Komunitas Pintu Gerbang: Pengaruh Tipomorfologi Permukiman terhadap Pola Spasial Kota

by

Bambang Heryanto

Perancangan Kota, Prodi Pengembangan Wilayah dan Kota, Jurusan Arsitektur, Fakultas Teknik, Universitas Hasanuddin

Abstrak

Satu di antara tujuan hidup dari pada masyarakat secara hakiki dan universal adalah mengejar kebahagian. Apabila dikaitkan dengan preferensi masyarakat untuk tujuan memilih tempat tinggal, maka kriteria untuk memilih adalah suatu permukiman yang memberi kenyamanan, ketentraman, dan keamanan.
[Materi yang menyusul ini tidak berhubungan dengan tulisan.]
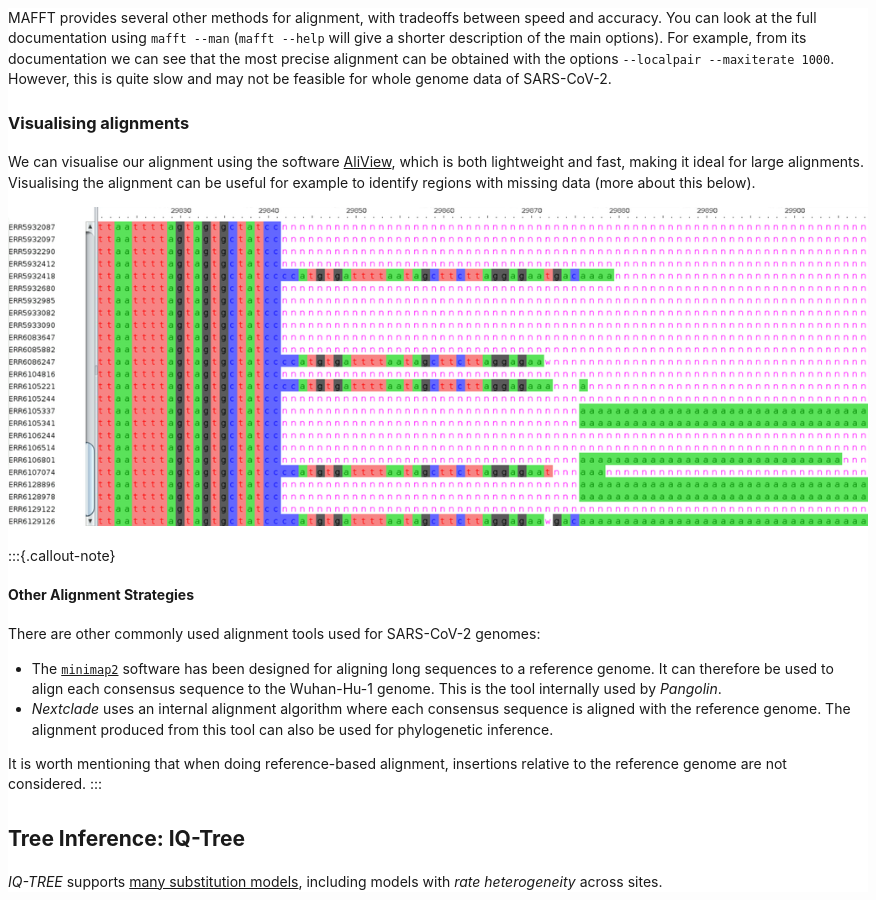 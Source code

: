 MAFFT provides several other methods for alignment, with tradeoffs between speed and accuracy. 
You can look at the full documentation using `mafft --man` (`mafft --help` will give a shorter description of the main options). 
For example, from its documentation we can see that the most precise alignment can be obtained with the options `--localpair --maxiterate 1000`. 
However, this is quite slow and may not be feasible for whole genome data of SARS-CoV-2.


### Visualising alignments 

We can visualise our alignment using the software [AliView](https://ormbunkar.se/aliview/), which is both lightweight and fast, making it ideal for large alignments. 
Visualising the alignment can be useful for example to identify regions with missing data (more about this below). 

![Snapshop of an alignment visualised with AliView. In this case we are looking at the end of the alignment of our sequences, which shows a typical high number of missing ('N') bases.](images/alignment_aliview.png)


:::{.callout-note}
#### Other Alignment Strategies

There are other commonly used alignment tools used for SARS-CoV-2 genomes:

- The [`minimap2`](https://lh3.github.io/minimap2/) software has been designed for aligning long sequences to a reference genome. It can therefore be used to align each consensus sequence to the Wuhan-Hu-1 genome. This is the tool internally used by _Pangolin_.
- _Nextclade_ uses an internal alignment algorithm where each consensus sequence is aligned with the reference genome. The alignment produced from this tool can also be used for phylogenetic inference. 

It is worth mentioning that when doing reference-based alignment, insertions relative to the reference genome are not considered. 
:::


## Tree Inference: IQ-Tree

_IQ-TREE_ supports [many substitution models](http://www.iqtree.org/doc/Substitution-Models), including models with _rate heterogeneity_ across sites.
Ketiga preferensi pemilihan tersebut secara langsung akan memberi dampak terhadap bentuk ruang dalam pengadaan tempat tinggal. Globalisasi telah mempengaruhi gaya hidup masyarakat kota didunia dalam memilih tempat tinggal berdasarkan preferensi mereka. Kota-kota di Indonesia tidak luput dari pada bentuk-bentuk permukiman baru yang telah tiga dekade berkembang di kota-kota Barat. Permukiman baru berupa komunitas pintu gerbang (KPG) pada akhir-akhir ini muncul di sebagian besar kota-kota di Indonesia. Akhir-akhir ini KPG berkembang dengan pesat di wilayah pusat maupun di wilayah pinggiran kota. Pola permukiman karakteristik ini secara langsung memberi dampak terhadap kondisi pola sosial, ekonomi, dan spasial lingkungan di sekitarnya. Makalah ini membahas tentang pengaruh berkembangan tipomorfologi KPG di wilayah perkotaan di Beberapa faktor yang dibahas antara lain pengaruhnya terhadap kota ditinjau dari lokasi, tipe, bentuk, fasilitas, dan dampak terhadap pola sosial, ekonomi, dan spasial kota.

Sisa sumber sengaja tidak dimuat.